### Data entries
□ □ □ □ □ □ □
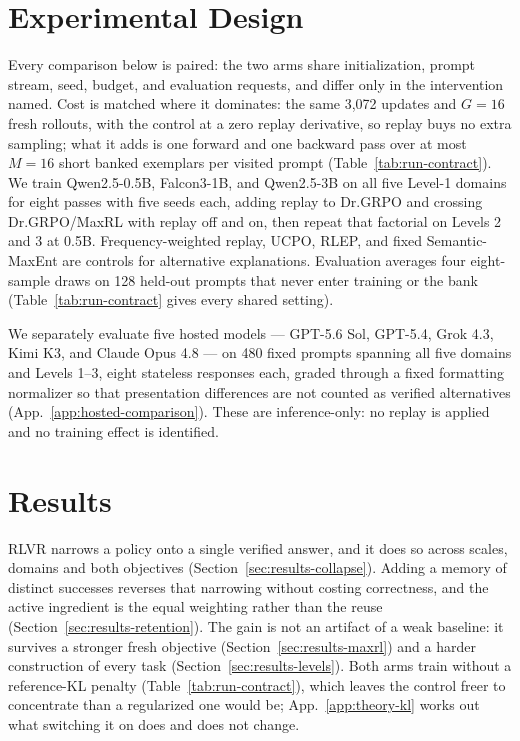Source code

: \documentclass{article}
\newcommand{\1}{\mathbf 1}
\theoremstyle{remark}
\theoremstyle{definition}
\theoremstyle{plain}
\begin{document}
\section{Experimental Design}
\label{sec:experiments}
\label{sec:shared-protocol}

Every comparison below is paired: the two arms share initialization, prompt
stream, seed, budget, and evaluation requests, and differ only in the
intervention named. Cost is matched where it dominates: the same 3,072
updates and $G=16$ fresh rollouts, with the control at a zero replay derivative,
so replay buys no extra sampling; what it adds is one forward and one backward
pass over at most $M=16$ short banked exemplars per visited prompt
(Table~\ref{tab:run-contract}).
\label{sec:retention-design}%
\label{sec:factorial-design}%
We train Qwen2.5-0.5B, Falcon3-1B, and Qwen2.5-3B on all five Level-1 domains
for eight passes with five seeds each, adding replay to Dr.GRPO and crossing
Dr.GRPO/MaxRL with replay off and on, then repeat that factorial on Levels 2
and 3 at 0.5B. Frequency-weighted replay, UCPO, RLEP, and fixed Semantic-MaxEnt are
controls for alternative explanations. Evaluation averages four eight-sample
draws on 128 held-out prompts that never enter training or the bank
(Table~\ref{tab:run-contract} gives every shared setting).

We separately evaluate five hosted models --- GPT-5.6 Sol, GPT-5.4, Grok 4.3,
Kimi K3, and Claude Opus 4.8 --- on 480 fixed prompts spanning all five domains
and Levels 1--3, eight stateless responses each, graded through a fixed
formatting normalizer so that presentation differences are not counted as
verified alternatives (App.~\ref{app:hosted-comparison}). These are
inference-only: no replay is applied and no training effect is identified.

\section{Results}
\label{sec:results}

RLVR narrows a policy onto a single verified
answer, and it does so across scales, domains and both objectives
(Section~\ref{sec:results-collapse}). Adding a memory of distinct successes
reverses that narrowing without costing correctness, and the active ingredient
is the equal weighting rather than the reuse
(Section~\ref{sec:results-retention}). The gain is not an artifact of a weak
baseline: it survives a stronger fresh objective
(Section~\ref{sec:results-maxrl}) and a harder construction of every task
(Section~\ref{sec:results-levels}). Both arms train without a reference-KL
penalty (Table~\ref{tab:run-contract}), which leaves the control freer to
concentrate than a regularized one would be; App.~\ref{app:theory-kl} works
out what switching it on does and does not change.
\end{document}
□ □ □ □ □ □ □
Without the pictures, restate each entry exactly.

### Task output
Source code

: \documentclass{article}
\newcommand{\1}{\mathbf 1}
\theoremstyle{remark}
\theoremstyle{definition}
\theoremstyle{plain}
\begin{document}
\section{Experimental Design}
\label{sec:experiments}
\label{sec:shared-protocol}

Every comparison below is paired: the two arms share initialization, prompt
stream, seed, budget, and evaluation requests, and differ only in the
intervention named. Cost is matched where it dominates: the same 3,072
updates and $G=16$ fresh rollouts, with the control at a zero replay derivative,
so replay buys no extra sampling; what it adds is one forward and one backward
pass over at most $M=16$ short banked exemplars per visited prompt
(Table~\ref{tab:run-contract}).
\label{sec:retention-design}%
\label{sec:factorial-design}%
We train Qwen2.5-0.5B, Falcon3-1B, and Qwen2.5-3B on all five Level-1 domains
for eight passes with five seeds each, adding replay to Dr.GRPO and crossing
Dr.GRPO/MaxRL with replay off and on, then repeat that factorial on Levels 2
and 3 at 0.5B. Frequency-weighted replay, UCPO, RLEP, and fixed Semantic-MaxEnt are
controls for alternative explanations. Evaluation averages four eight-sample
draws on 128 held-out prompts that never enter training or the bank
(Table~\ref{tab:run-contract} gives every shared setting).

We separately evaluate five hosted models --- GPT-5.6 Sol, GPT-5.4, Grok 4.3,
Kimi K3, and Claude Opus 4.8 --- on 480 fixed prompts spanning all five domains
and Levels 1--3, eight stateless responses each, graded through a fixed
formatting normalizer so that presentation differences are not counted as
verified alternatives (App.~\ref{app:hosted-comparison}). These are
inference-only: no replay is applied and no training effect is identified.

\section{Results}
\label{sec:results}

RLVR narrows a policy onto a single verified
answer, and it does so across scales, domains and both objectives
(Section~\ref{sec:results-collapse}). Adding a memory of distinct successes
reverses that narrowing without costing correctness, and the active ingredient
is the equal weighting rather than the reuse
(Section~\ref{sec:results-retention}). The gain is not an artifact of a weak
baseline: it survives a stronger fresh objective
(Section~\ref{sec:results-maxrl}) and a harder construction of every task
(Section~\ref{sec:results-levels}). Both arms train without a reference-KL
penalty (Table~\ref{tab:run-contract}), which leaves the control freer to
concentrate than a regularized one would be; App.~\ref{app:theory-kl} works
out what switching it on does and does not change.
\end{document}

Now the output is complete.